_REQUIREMENT_
Count the lines in the data below that have "time" in them, and reply with only that number.

_DATA EXTRACTS_
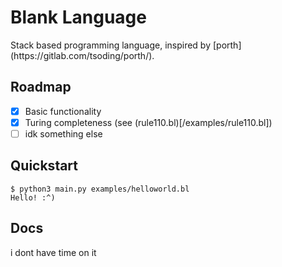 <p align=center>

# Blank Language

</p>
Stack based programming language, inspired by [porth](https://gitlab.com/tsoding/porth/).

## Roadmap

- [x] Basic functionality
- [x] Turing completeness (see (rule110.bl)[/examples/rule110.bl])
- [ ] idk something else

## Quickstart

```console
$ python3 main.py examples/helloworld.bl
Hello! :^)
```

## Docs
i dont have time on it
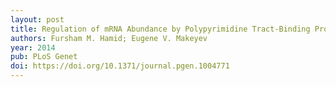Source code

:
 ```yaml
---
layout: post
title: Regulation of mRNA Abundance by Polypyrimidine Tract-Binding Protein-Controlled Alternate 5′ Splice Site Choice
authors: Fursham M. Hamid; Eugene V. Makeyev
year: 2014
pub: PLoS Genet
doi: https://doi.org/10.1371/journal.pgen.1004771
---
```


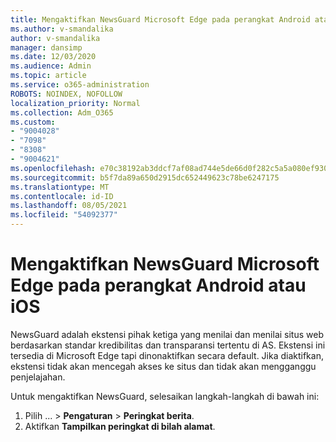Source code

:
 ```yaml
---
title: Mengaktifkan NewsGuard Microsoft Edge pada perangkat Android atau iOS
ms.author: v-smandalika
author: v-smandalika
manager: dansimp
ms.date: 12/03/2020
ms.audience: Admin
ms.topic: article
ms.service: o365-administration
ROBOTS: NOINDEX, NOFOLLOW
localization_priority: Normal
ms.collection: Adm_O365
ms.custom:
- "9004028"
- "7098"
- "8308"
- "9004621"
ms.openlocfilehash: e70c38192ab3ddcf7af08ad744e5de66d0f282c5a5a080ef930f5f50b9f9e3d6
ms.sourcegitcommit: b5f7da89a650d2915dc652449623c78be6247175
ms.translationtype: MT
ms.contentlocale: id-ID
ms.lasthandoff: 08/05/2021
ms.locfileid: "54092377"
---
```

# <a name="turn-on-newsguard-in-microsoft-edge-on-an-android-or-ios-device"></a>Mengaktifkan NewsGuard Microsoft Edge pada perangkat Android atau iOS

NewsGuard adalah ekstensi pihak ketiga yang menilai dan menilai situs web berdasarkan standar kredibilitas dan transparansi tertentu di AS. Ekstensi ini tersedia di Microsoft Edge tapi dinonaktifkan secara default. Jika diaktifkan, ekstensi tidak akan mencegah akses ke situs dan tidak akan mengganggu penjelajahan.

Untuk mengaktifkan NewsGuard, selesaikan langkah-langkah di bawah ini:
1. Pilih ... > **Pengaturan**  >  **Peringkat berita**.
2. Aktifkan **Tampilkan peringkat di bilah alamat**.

==

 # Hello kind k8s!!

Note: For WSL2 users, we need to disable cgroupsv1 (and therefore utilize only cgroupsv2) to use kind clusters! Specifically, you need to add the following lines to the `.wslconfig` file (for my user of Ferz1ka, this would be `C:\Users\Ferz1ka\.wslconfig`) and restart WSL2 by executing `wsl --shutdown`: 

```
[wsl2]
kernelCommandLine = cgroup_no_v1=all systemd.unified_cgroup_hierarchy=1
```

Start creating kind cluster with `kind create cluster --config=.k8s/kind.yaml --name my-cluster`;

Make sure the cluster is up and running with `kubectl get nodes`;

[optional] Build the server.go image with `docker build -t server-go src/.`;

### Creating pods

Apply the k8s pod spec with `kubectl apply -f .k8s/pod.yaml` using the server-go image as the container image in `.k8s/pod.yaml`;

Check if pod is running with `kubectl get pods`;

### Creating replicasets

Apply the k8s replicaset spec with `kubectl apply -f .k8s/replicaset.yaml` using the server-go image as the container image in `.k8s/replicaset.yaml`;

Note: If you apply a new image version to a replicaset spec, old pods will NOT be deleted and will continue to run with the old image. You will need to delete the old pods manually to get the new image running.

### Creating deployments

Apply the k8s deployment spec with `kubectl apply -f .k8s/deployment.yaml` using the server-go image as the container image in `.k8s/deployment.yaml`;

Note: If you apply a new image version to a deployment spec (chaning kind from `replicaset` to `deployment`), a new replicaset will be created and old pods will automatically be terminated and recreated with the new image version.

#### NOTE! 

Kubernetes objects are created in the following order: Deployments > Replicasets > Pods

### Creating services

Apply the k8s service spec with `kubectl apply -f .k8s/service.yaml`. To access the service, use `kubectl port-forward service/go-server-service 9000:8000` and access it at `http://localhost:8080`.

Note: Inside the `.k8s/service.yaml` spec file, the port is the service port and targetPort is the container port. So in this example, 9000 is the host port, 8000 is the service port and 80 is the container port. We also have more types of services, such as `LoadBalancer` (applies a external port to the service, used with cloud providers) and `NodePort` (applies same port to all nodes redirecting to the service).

--

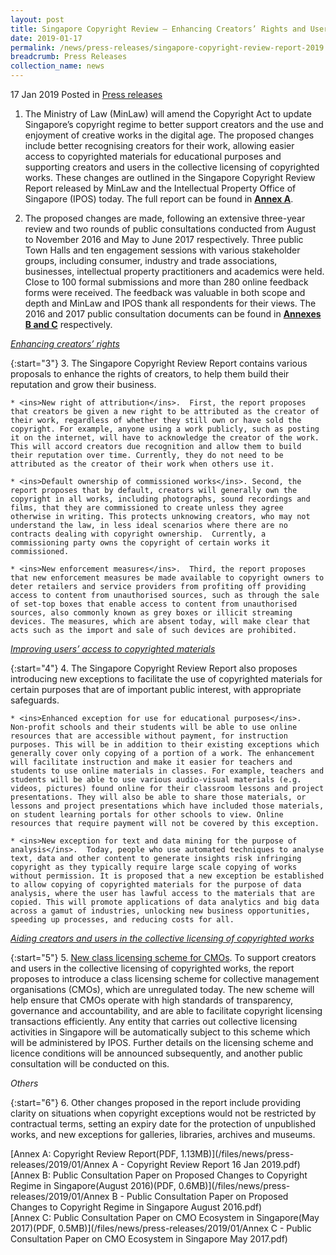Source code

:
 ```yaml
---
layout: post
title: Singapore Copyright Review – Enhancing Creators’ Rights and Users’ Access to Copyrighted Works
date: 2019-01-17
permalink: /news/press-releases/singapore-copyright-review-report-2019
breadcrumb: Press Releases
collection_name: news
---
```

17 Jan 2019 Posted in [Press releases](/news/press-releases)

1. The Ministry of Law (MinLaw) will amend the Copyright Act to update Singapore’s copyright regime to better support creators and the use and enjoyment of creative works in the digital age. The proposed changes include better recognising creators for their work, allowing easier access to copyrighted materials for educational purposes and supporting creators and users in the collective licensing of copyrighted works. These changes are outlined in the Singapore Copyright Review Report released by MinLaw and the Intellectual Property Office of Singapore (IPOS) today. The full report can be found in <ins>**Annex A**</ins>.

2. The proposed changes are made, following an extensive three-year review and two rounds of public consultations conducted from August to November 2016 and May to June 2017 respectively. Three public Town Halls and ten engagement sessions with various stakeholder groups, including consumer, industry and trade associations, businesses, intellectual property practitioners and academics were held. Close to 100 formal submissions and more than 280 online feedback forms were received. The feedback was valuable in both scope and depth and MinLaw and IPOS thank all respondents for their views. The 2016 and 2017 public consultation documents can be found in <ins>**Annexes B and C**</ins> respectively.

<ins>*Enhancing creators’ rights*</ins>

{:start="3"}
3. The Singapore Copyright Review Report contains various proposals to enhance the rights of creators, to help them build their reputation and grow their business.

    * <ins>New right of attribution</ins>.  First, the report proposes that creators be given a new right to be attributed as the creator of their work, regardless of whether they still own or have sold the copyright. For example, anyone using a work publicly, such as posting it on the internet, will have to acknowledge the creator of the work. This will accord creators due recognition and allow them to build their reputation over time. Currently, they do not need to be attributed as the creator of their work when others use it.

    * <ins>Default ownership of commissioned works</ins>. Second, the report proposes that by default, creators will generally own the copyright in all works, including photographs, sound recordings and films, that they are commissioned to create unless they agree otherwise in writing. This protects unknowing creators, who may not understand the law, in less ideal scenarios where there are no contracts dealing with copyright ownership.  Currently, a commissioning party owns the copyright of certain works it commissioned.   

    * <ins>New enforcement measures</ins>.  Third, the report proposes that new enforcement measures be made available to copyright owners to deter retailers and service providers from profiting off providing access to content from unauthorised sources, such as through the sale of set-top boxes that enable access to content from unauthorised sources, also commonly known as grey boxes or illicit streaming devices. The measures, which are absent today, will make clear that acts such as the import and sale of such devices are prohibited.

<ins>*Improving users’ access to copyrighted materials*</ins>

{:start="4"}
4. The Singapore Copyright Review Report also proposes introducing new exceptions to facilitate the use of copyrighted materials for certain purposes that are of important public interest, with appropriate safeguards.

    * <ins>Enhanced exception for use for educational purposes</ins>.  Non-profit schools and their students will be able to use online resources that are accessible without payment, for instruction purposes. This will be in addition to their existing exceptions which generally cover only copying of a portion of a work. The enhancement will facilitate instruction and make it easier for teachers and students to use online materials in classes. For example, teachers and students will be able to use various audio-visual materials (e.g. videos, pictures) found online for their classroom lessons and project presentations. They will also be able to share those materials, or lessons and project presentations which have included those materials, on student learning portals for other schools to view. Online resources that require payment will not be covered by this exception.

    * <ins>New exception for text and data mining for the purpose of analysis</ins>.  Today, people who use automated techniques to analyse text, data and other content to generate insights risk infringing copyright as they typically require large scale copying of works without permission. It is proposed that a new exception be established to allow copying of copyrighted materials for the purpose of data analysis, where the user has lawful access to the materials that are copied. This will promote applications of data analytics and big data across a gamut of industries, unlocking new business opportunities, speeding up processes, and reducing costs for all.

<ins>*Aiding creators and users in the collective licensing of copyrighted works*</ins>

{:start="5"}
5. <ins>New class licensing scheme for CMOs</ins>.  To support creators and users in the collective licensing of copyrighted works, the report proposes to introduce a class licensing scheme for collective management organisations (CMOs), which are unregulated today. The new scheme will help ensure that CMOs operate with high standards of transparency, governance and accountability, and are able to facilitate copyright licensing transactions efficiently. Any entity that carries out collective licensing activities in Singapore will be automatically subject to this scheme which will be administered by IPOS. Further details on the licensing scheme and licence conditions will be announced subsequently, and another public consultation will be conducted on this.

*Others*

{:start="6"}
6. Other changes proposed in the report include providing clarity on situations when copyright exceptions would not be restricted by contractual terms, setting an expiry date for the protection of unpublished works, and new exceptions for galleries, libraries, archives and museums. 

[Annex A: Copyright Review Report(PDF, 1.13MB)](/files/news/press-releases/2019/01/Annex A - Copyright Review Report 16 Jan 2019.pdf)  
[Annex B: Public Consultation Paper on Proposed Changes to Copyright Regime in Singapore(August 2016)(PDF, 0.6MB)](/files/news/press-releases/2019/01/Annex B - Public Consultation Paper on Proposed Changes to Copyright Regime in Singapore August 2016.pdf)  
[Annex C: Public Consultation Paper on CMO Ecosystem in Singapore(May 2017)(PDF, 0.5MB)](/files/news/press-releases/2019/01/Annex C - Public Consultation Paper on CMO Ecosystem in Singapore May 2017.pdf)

_TASK RESPONSE_
2